Après le récent propos de Guillaume Meurice, beaucoup se sont récriés, à juste titre, devant l’usage du qualificatif « nazi » pour parler de Benyamin Netanyahou. La nazification d’Israël et de proche en proche des juifs eux-mêmes est en effet une seconde mort ajoutée à la première – « blesser la blessure » disait Hugo pour caractériser la cruauté exercée sur « l’envers de la peau » souffrante (Levinas). La conséquence politique de cette nazification des juifs est d’annuler la première mort, massive et impitoyable, par une neutralisation qui prend la forme d’un confortable négationnisme sans négation. S’ils sont eux-mêmes aujourd’hui des nazis, alors il n’y a pas lieu de s’offusquer du traitement qui hier leur fut infligé.
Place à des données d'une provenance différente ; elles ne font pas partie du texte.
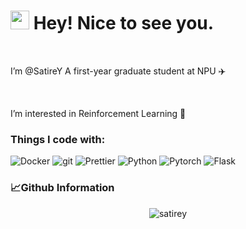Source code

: <h1><img src="https://emojis.slackmojis.com/emojis/images/1531849430/4246/blob-sunglasses.gif?1531849430" width="30"/> Hey! Nice to see you.</h1>
</br>
<p>I’m @SatireY A first-year graduate student at NPU ✈️</p>
</br>
<p>I’m interested in Reinforcement Learning 🤖</p>
<h3>Things I code with:</h3>
<p>
<img alt="Docker" src="https://img.shields.io/badge/-Docker-46a2f1?style=flat-square&logo=docker&logoColor=white" />
<img alt="git" src="https://img.shields.io/badge/-Git-F05032?style=flat-square&logo=git&logoColor=white" />
<img alt="Prettier" src="https://img.shields.io/badge/-Prettier-F7B93E?style=flat-square&logo=prettier&logoColor=white" />
<img alt="Python" src="https://img.shields.io/badge/-Python-2088FF?style=flat-square&logo=Python&logoColor=white" />
<img alt="Pytorch" src="https://img.shields.io/badge/-Pytorch-45b8d8?style=flat-square&logo=Pytorch&logoColor=white" />
<img alt="Flask" src="https://img.shields.io/badge/-Flask-F9A03C?style=flat-square&logo=Flask&logoColor=white" />
</p>
<h3>📈Github Information</h3>
<p align="center"> <img src="https://github-readme-stats.vercel.app/api?username=satirey&show_icons=true&theme=gotham" alt="satirey" />
<!---
SatireY/SatireY is a ✨ special ✨ repository because its `README.md` (this file) appears on your GitHub profile.
You can click the Preview link to take a look at your changes.
--->

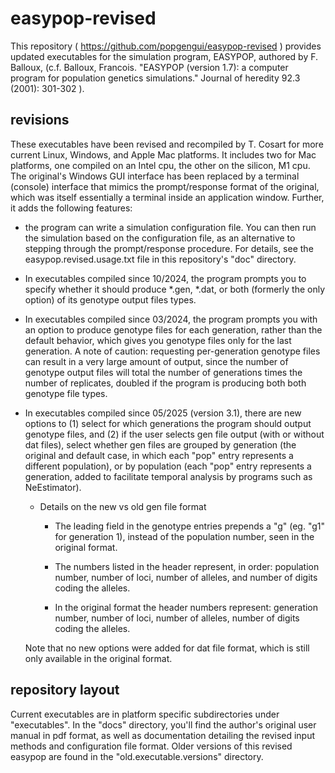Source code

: # easypop-revised

This repository ( https://github.com/popgengui/easypop-revised ) provides updated executables for the simulation program, EASYPOP, authored by F. Balloux, (c.f. Balloux, Francois. "EASYPOP (version 1.7): a computer program for population genetics simulations." Journal of heredity 92.3 (2001): 301-302 ).

## revisions
These executables have been revised and recompiled by T. Cosart for more current Linux, Windows, and Apple Mac platforms.  It includes two for Mac platforms, one compiled on an Intel cpu, the other on the silicon, M1 cpu. The original's Windows GUI interface has been replaced by a terminal (console) interface that mimics the prompt/response format of the original, which was itself essentially a terminal inside an application window.  Further, it adds the following features:

- the program can write a simulation configuration file. You can then run the simulation based on the configuration file, as an alternative to stepping through the prompt/response procedure.  For details, see the easypop.revised.usage.txt file in this repository's "doc" directory.

- In executables compiled since 10/2024, the program prompts you to specify whether it should produce \*.gen, \*.dat, or both (formerly the only option) of its genotype output files types.

- In executables compiled since 03/2024, the program prompts you with an option to produce genotype files for each generation, rather than the default behavior, which gives you genotype files only for the last generation.  A note of caution:  requesting per-generation genotype files can result in a very large amount of output, since the number of genotype output files will total the number of generations times the number of replicates, doubled if the program is producing both both genotype file types.

- In executables compiled since 05/2025 (version 3.1), there are new options to (1) select for which generations the program should output genotype files, and (2) if the user selects gen file output (with or without dat files), select whether gen files are grouped by generation (the original and default case, in which each "pop" entry represents a different population), or by population (each "pop" entry represents a generation, added to facilitate temporal analysis by programs such as NeEstimator).  
	- Details on the new vs old gen file format
		- The leading field in the genotype entries prepends a "g" (eg. "g1" for generation 1), instead of the
             population number, seen in the original format.

		- The numbers listed in the header represent, in order: 
                population number, number of loci, number of alleles, 
                and number of digits coding the alleles.  

		- In the original format the header numbers represent:
                generation number, number of loci, number of alleles, 
                number of digits coding the alleles.         

	 Note that no new options were added for dat file format, which is still only available in the original format.

## repository layout
Current executables are in platform specific subdirectories under "executables".  In the "docs" directory, you'll find the author's original user manual in pdf format, as well as documentation detailing the revised input methods and configuration file format.  Older versions of this revised easypop are found in the "old.executable.versions" directory.


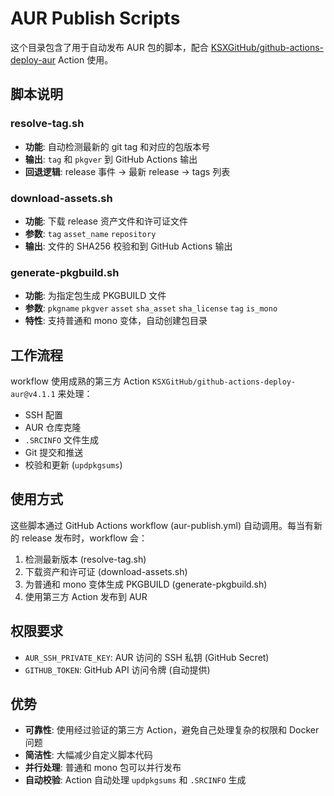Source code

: # AUR Publish Scripts

这个目录包含了用于自动发布 AUR 包的脚本，配合 [KSXGitHub/github-actions-deploy-aur](https://github.com/KSXGitHub/github-actions-deploy-aur) Action 使用。

## 脚本说明

### resolve-tag.sh
- **功能**: 自动检测最新的 git tag 和对应的包版本号
- **输出**: `tag` 和 `pkgver` 到 GitHub Actions 输出
- **回退逻辑**: release 事件 → 最新 release → tags 列表

### download-assets.sh
- **功能**: 下载 release 资产文件和许可证文件
- **参数**: `tag` `asset_name` `repository`
- **输出**: 文件的 SHA256 校验和到 GitHub Actions 输出

### generate-pkgbuild.sh
- **功能**: 为指定包生成 PKGBUILD 文件
- **参数**: `pkgname` `pkgver` `asset` `sha_asset` `sha_license` `tag` `is_mono`
- **特性**: 支持普通和 mono 变体，自动创建包目录

## 工作流程

workflow 使用成熟的第三方 Action `KSXGitHub/github-actions-deploy-aur@v4.1.1` 来处理：
- SSH 配置
- AUR 仓库克隆
- `.SRCINFO` 文件生成
- Git 提交和推送
- 校验和更新 (`updpkgsums`)

## 使用方式

这些脚本通过 GitHub Actions workflow (aur-publish.yml) 自动调用。每当有新的 release 发布时，workflow 会：

1. 检测最新版本 (resolve-tag.sh)
2. 下载资产和许可证 (download-assets.sh)
3. 为普通和 mono 变体生成 PKGBUILD (generate-pkgbuild.sh)
4. 使用第三方 Action 发布到 AUR

## 权限要求

- `AUR_SSH_PRIVATE_KEY`: AUR 访问的 SSH 私钥 (GitHub Secret)
- `GITHUB_TOKEN`: GitHub API 访问令牌 (自动提供)

## 优势

- **可靠性**: 使用经过验证的第三方 Action，避免自己处理复杂的权限和 Docker 问题
- **简洁性**: 大幅减少自定义脚本代码
- **并行处理**: 普通和 mono 包可以并行发布
- **自动校验**: Action 自动处理 `updpkgsums` 和 `.SRCINFO` 生成
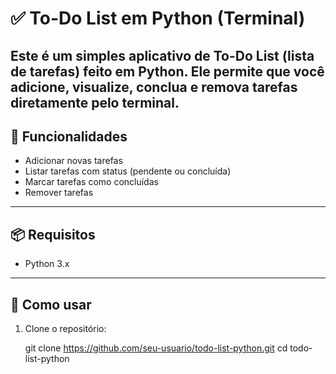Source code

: # ✅ To-Do List em Python (Terminal)

Este é um simples aplicativo de To-Do List (lista de tarefas) feito em Python. Ele permite que você adicione, visualize, conclua e remova tarefas diretamente pelo terminal. 
---

## 🧰 Funcionalidades

- Adicionar novas tarefas
- Listar tarefas com status (pendente ou concluída)
- Marcar tarefas como concluídas
- Remover tarefas

---

## 📦 Requisitos

- Python 3.x

---

## 🚀 Como usar

1. Clone o repositório:

   git clone https://github.com/seu-usuario/todo-list-python.git
   cd todo-list-python

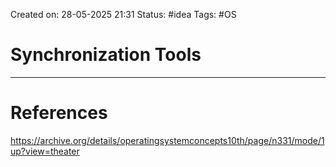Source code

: Created on: 28-05-2025 21:31
Status: #idea
Tags: #OS 
# Synchronization Tools




-----------------
# References
https://archive.org/details/operatingsystemconcepts10th/page/n331/mode/1up?view=theater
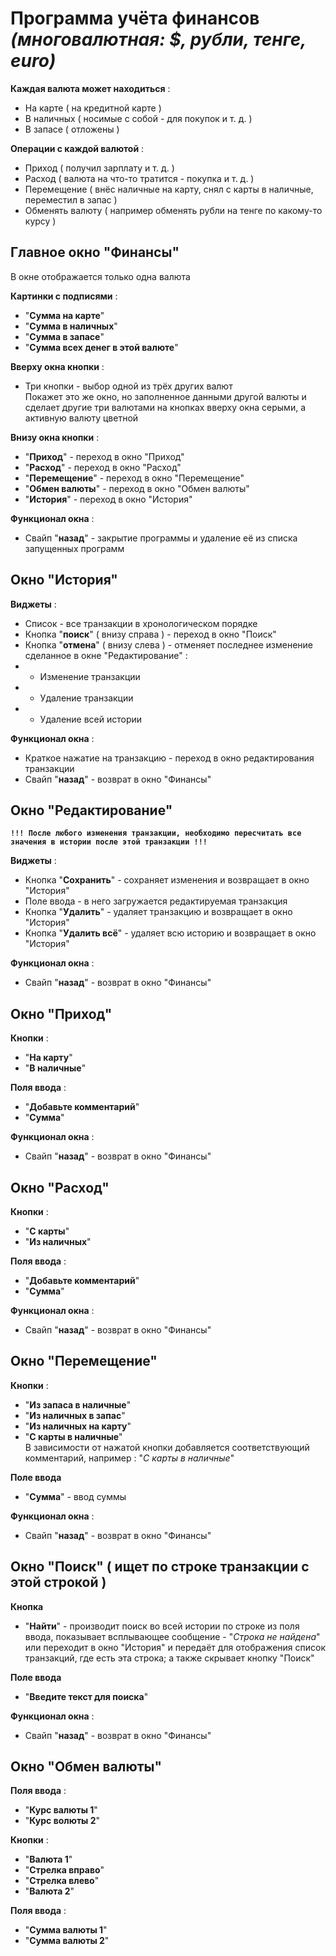 # Программа учёта финансов<br>*(многовалютная: $, рубли, тенге, euro)*

**Каждая валюта может находиться** :
- На карте	( на кредитной карте )
- В наличных	( носимые с собой - для покупок и т. д. )
- В запасе	( отложены )

**Операции с каждой валютой** :
- Приход		( получил зарплату и т. д. )
- Расход		( валюта на что-то тратится - покупка и т. д. )
- Перемещение		( внёс наличные на карту, снял с карты в наличные, переместил в запас )
- Обменять валюту	( например обменять рубли на тенге по какому-то курсу )



## Главное окно "Финансы"

В окне отображается только одна валюта

**Картинки с подписями** :
- "**Сумма на карте**"
- "**Сумма в наличных**"
- "**Сумма в запасе**"
- "**Сумма всех денег в этой валюте**"

**Вверху окна кнопки** :
- Три кнопки - выбор одной из трёх других валют
<br>Покажет это же окно, но заполненное данными другой валюты и сделает другие три валютами на кнопках вверху окна серыми, а активную валюту цветной

**Внизу окна кнопки** :
- "**Приход**"		-	переход в окно "Приход"
- "**Расход**"		-	переход в окно "Расход"
- "**Перемещение**"	-	переход в окно "Перемещение"
- "**Обмен валюты**"	-	переход в окно "Обмен валюты"
- "**История**"		-	переход в окно "История"

**Функционал окна** :
- Свайп "**назад**" - закрытие программы и удаление её из списка запущенных программ



## Окно "История"

**Виджеты** :
- Список - все транзакции в хронологическом порядке
- Кнопка "**поиск**"	( внизу справа )	-	переход в окно "Поиск"
- Кнопка "**отмена**"	( внизу слева  )	-	отменяет последнее изменение сделанное в окне "Редактирование" :
- - Изменение  транзакции
- - Удаление   транзакции
- - Удаление всей истории

**Функционал окна** :
- Краткое нажатие на транзакцию - 	переход в окно редактирования транзакции
- Свайп "**назад**" 		- 	возврат в окно "Финансы"



## Окно "Редактирование"
**`!!! После любого изменения транзакции, необходимо пересчитать все значения в истории после этой транзакции !!!`**

**Виджеты** :
- Кнопка "**Сохранить**"    	-	сохраняет изменения и возвращает в окно "История"
- Поле ввода			-	в него загружается редактируемая транзакция
- Кнопка "**Удалить**"		-	удаляет транзакцию и возвращает в окно "История"
- Кнопка "**Удалить всё**"	-	удаляет всю историю и возвращает в окно "История"

**Функционал окна** :
- Свайп "**назад**" - возврат в окно "Финансы"



## Окно "Приход"

**Кнопки** :
- "**На карту**"
- "**В наличные**"

**Поля ввода** :
- "**Добавьте комментарий**"
- "**Сумма**"

**Функционал окна** :
- Свайп "**назад**" - возврат в окно "Финансы"



## Окно "Расход"

**Кнопки** :
- "**С карты**"
- "**Из наличных**"

**Поля ввода** :
- "**Добавьте комментарий**"
- "**Сумма**"

**Функционал окна** :
- Свайп "**назад**" - возврат в окно "Финансы"



## Окно "Перемещение"

**Кнопки** :
- "**Из запаса в наличные**"
- "**Из наличных в запас**"
- "**Из наличных на карту**"
- "**С карты в наличные**"
<br>В зависимости от нажатой кнопки добавляется соответствующий комментарий, например : "*С карты в наличные*"

**Поле ввода**
- "**Сумма**" - ввод суммы

**Функционал окна** :
- Свайп "**назад**" - возврат в окно "Финансы"



## Окно "Поиск" ( ищет по строке транзакции с этой строкой )

**Кнопка**
- "**Найти**" - производит поиск во всей истории по строке из поля ввода, показывает всплывающее сообщение - "*Строка не найдена*" или переходит в окно "История" и передаёт для отображения список транзакций, где есть эта строка; а также скрывает кнопку "Поиск"

**Поле ввода**
- "**Введите текст для поиска**"

**Функционал окна** :
- Свайп "**назад**" - возврат в окно "Финансы"



## Окно "Обмен валюты"

**Поля ввода** :
- "**Курс валюты 1**"
- "**Курс волюты 2**"

**Кнопки** :
- "**Валюта 1**"
- "**Стрелка вправо**"
- "**Стрелка влево**"
- "**Валюта 2**"

**Поля ввода** :
- "**Сумма валюты 1**"
- "**Сумма валюты 2**"
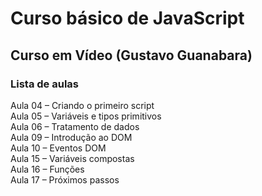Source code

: # Curso básico de JavaScript
## Curso em Vídeo (Gustavo Guanabara)

### Lista de aulas

Aula 04 – Criando o primeiro script  
Aula 05 – Variáveis e tipos primitivos  
Aula 06 – Tratamento de dados  
Aula 09 – Introdução ao DOM  
Aula 10 – Eventos DOM  
Aula 15 – Variáveis compostas  
Aula 16 – Funções  
Aula 17 – Próximos passos  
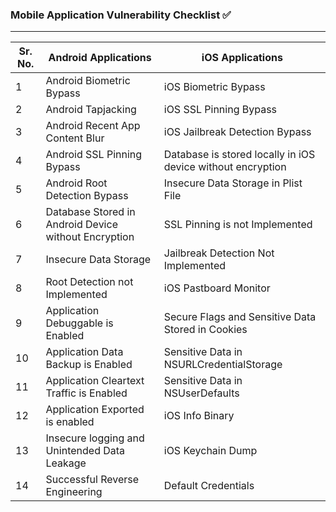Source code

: ### Mobile  Application Vulnerability Checklist ✅ 
---

| **Sr. No.** | **Android Applications** | **iOS Applications** |
|-------------|--------------------------|----------------------|
| 1           | Android Biometric Bypass | iOS Biometric Bypass |
| 2           | Android Tapjacking       | iOS SSL Pinning Bypass |
| 3           | Android Recent App Content Blur | iOS Jailbreak Detection Bypass |
| 4           | Android SSL Pinning Bypass | Database is stored locally in iOS device without encryption |
| 5           | Android Root Detection Bypass | Insecure Data Storage in Plist File |
| 6           | Database Stored in Android Device without Encryption | SSL Pinning is not Implemented |
| 7           | Insecure Data Storage    | Jailbreak Detection Not Implemented |
| 8           | Root Detection not Implemented | iOS Pastboard Monitor |
| 9           | Application Debuggable is Enabled | Secure Flags and Sensitive Data Stored in Cookies |
| 10          | Application Data Backup is Enabled | Sensitive Data in NSURLCredentialStorage |
| 11          | Application Cleartext Traffic is Enabled | Sensitive Data in NSUserDefaults |
| 12          | Application Exported is enabled | iOS Info Binary |
| 13          | Insecure logging and Unintended Data Leakage | iOS Keychain Dump |
| 14          | Successful Reverse Engineering | Default Credentials |
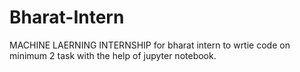 # Bharat-Intern
MACHINE LAERNING INTERNSHIP for bharat intern to wrtie code on minimum 2 task with the help of jupyter notebook.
Se comporter comme un nazi avec des nazis n’est peut-être pas très recommandable, mais c’est bien compréhensible.

On s’est moins étonné de l’insistance, inédite je crois dans la période récente, sur le « sans prépuce ». Or, si je ne me trompe, ce trope du prépuce, de la circoncision, un classique de la propagande antisémite des années 1930, n’avait encore jamais été reconvoqué depuis la fin de la seconde guerre mondiale, sauf peut-être dans quelques feuilles antijuives que je ne lis pas. Le prépuce fait ainsi son grand retour. Il rappelle bien sûr les éructations céliniennes de Bagatelles pour un massacre contre « les prépucés », contre tous ceux qui « nous crucifieront pour venger leur prépuce », « voués dès le prépuce » et « jusqu’à la racine du prépuce », « au troc » et à tous les trafics. Entre Marx et Rothschild, d’ailleurs, « pas un prépuce de différence ».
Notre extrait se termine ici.